Collected data entries
- - -
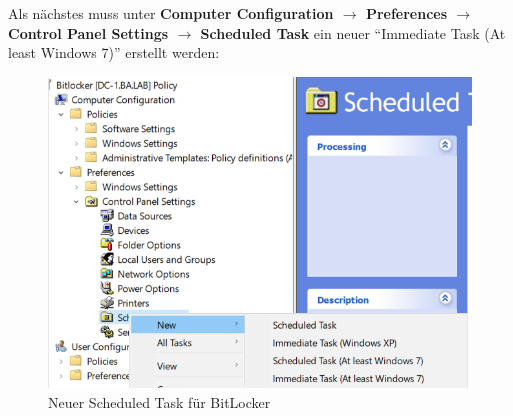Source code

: Als nächstes muss unter \textbf{Computer Configuration $\rightarrow$ Preferences $\rightarrow$ Control Panel Settings $\rightarrow$ Scheduled Task} ein neuer ``Immediate Task (At least Windows 7)'' erstellt werden:
\begin{figure}[H]
    \centering
    \includegraphics[width=0.7\linewidth]{../img/Encryption/new-scheduled-task.png}
    \caption{Neuer Scheduled Task für BitLocker}
\end{figure}

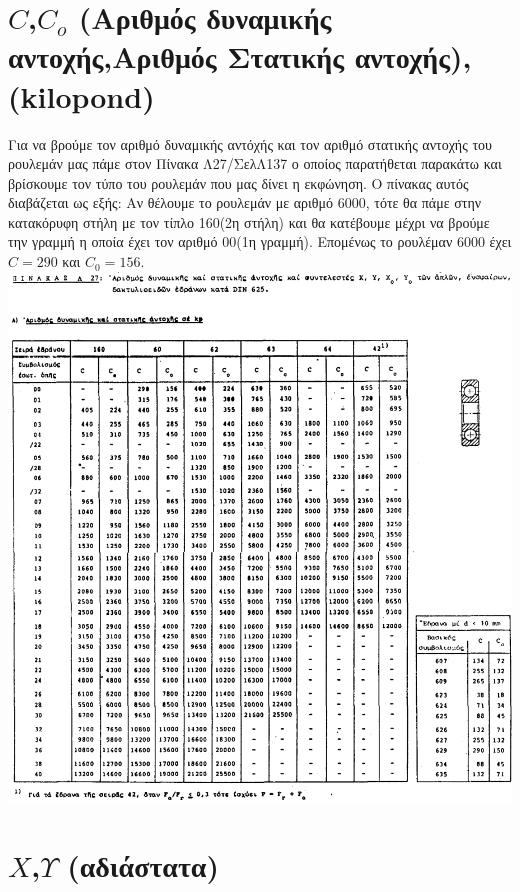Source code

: \documentclass{article}
\begin{document}
\section{$C$,$C_o$ (Αριθμός δυναμικής αντοχής,Αριθμός Στατικής αντοχής),\small{(kilopond)}}

Για να βρούμε τον αριθμό δυναμικής αντόχής και τον αριθμό στατικής αντοχής του ρουλεμάν μας πάμε στον Πίνακα Λ27/ΣελΛ137 ο οποίος παρατήθεται παρακάτω και βρίσκουμε τον τύπο του ρουλεμάν που μας δίνει η εκφώνηση. Ο πίνακας αυτός διαβάζεται ως εξής: Αν θέλουμε το ρουλεμάν με αριθμό 6000, τότε θα πάμε στην κατακόρυφη στήλη με τον τίπλο 160(2η στήλη) και θα κατέβουμε μέχρι να βρούμε την γραμμή η οποία έχει τον αριθμό 00(1η γραμμή). Επομένως το ρουλέμαν 6000 έχει $C = 290$ και $C_0 = 156$.
\\
\includegraphics[width=\linewidth]{1.png}
\\

\section{$X$,$Υ$ \tiny{(αδιάστατα)}}
\end{document}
- - -
= What the task requires =
Filter the data above, keeping only lines that include the string "width".

= Written reply =
    \includegraphics[width=0.7\linewidth]{../img/Encryption/new-scheduled-task.png}
\includegraphics[width=\linewidth]{1.png}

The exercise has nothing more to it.